CFD Evaluation of the Influence of Physical Mechanisms, Particle Size, and Breathing Condition on the Deposition of Particulates in a Triple Bifurcation Airway

Abstract

Particle deposition in the human lungs is mainly influenced by the fluid dynamics and the particle properties, such as the size and the deposition mechanisms. A three-dimensional gas particle flow model to predict particle deposition and flow patterns in four generations of the human lung, located in the bronchial region, is presented in this paper. Four breathing conditions (sleep, resting, moderate activity, and intense activity) were simulated, using the commercial code ANSYS Fluent® version 14.5. The particle diameter was varied from 1 to 10 μm. The results showed that deposition in each of the three bifurcations was not uniform and should be analyzed separately based on particle diameter. The influence of gravitational settling and Brownian diffusion on particle deposition was also investigated and quantified.

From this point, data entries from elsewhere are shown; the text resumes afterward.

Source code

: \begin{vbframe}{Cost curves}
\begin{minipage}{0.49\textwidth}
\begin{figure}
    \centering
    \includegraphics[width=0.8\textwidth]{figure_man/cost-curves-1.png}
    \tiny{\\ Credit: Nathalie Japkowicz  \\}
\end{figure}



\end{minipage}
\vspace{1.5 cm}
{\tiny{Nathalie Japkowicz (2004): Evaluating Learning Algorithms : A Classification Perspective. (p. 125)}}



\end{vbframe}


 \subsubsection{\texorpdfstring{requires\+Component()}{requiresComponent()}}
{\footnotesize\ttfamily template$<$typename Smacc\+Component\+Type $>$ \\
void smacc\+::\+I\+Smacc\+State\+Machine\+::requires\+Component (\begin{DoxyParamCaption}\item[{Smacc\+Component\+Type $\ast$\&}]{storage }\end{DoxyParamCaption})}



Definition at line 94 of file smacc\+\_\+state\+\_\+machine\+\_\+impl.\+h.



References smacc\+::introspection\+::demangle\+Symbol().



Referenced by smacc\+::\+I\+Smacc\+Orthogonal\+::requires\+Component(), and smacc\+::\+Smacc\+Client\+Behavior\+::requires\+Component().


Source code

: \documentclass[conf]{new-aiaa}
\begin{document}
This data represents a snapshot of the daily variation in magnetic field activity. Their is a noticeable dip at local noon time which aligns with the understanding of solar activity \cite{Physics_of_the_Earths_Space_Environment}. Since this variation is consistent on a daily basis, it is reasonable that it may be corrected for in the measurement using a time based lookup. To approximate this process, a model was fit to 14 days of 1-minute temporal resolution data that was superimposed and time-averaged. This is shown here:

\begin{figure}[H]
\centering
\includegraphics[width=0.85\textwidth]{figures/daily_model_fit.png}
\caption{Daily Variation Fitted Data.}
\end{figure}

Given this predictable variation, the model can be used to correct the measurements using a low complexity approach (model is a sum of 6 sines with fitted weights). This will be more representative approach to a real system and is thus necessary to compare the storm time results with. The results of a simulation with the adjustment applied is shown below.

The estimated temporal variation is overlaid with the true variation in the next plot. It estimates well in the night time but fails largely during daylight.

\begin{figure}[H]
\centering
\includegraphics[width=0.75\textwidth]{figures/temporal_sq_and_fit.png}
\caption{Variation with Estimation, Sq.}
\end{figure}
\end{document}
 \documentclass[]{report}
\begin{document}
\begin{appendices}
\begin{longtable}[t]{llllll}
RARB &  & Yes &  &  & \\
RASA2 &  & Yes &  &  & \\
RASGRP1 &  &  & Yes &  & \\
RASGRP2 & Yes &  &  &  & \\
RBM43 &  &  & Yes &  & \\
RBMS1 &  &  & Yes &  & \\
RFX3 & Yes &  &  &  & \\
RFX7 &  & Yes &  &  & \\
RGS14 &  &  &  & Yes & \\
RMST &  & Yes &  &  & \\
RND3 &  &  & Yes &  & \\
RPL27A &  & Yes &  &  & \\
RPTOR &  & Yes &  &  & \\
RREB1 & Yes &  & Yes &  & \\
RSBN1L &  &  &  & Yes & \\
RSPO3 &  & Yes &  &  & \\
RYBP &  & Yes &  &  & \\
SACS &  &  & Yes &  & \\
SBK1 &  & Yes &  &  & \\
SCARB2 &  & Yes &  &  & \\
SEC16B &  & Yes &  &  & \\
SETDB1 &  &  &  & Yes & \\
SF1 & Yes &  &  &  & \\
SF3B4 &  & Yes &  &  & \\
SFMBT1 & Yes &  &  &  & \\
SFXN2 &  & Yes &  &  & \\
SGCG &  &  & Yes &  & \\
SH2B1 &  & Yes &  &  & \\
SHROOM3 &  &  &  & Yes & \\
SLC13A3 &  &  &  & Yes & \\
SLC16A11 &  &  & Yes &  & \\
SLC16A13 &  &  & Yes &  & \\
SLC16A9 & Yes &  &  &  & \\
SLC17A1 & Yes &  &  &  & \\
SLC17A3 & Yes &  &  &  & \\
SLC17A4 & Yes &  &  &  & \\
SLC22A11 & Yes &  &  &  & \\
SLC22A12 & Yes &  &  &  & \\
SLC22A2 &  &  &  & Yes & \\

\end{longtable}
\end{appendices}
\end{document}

The greater difference in the deposition between cases considering these physical mechanisms and not considering it occurred in situations involving lower velocity, showing a value of 172 % for gravitational settling mechanism and a difference of 11 % for Brownian diffusion. Furthermore, it was observed that the total deposition increased with the Reynolds and Stokes numbers, suggesting that exercise practices should be avoided in situations with high levels of suspended particulate matter.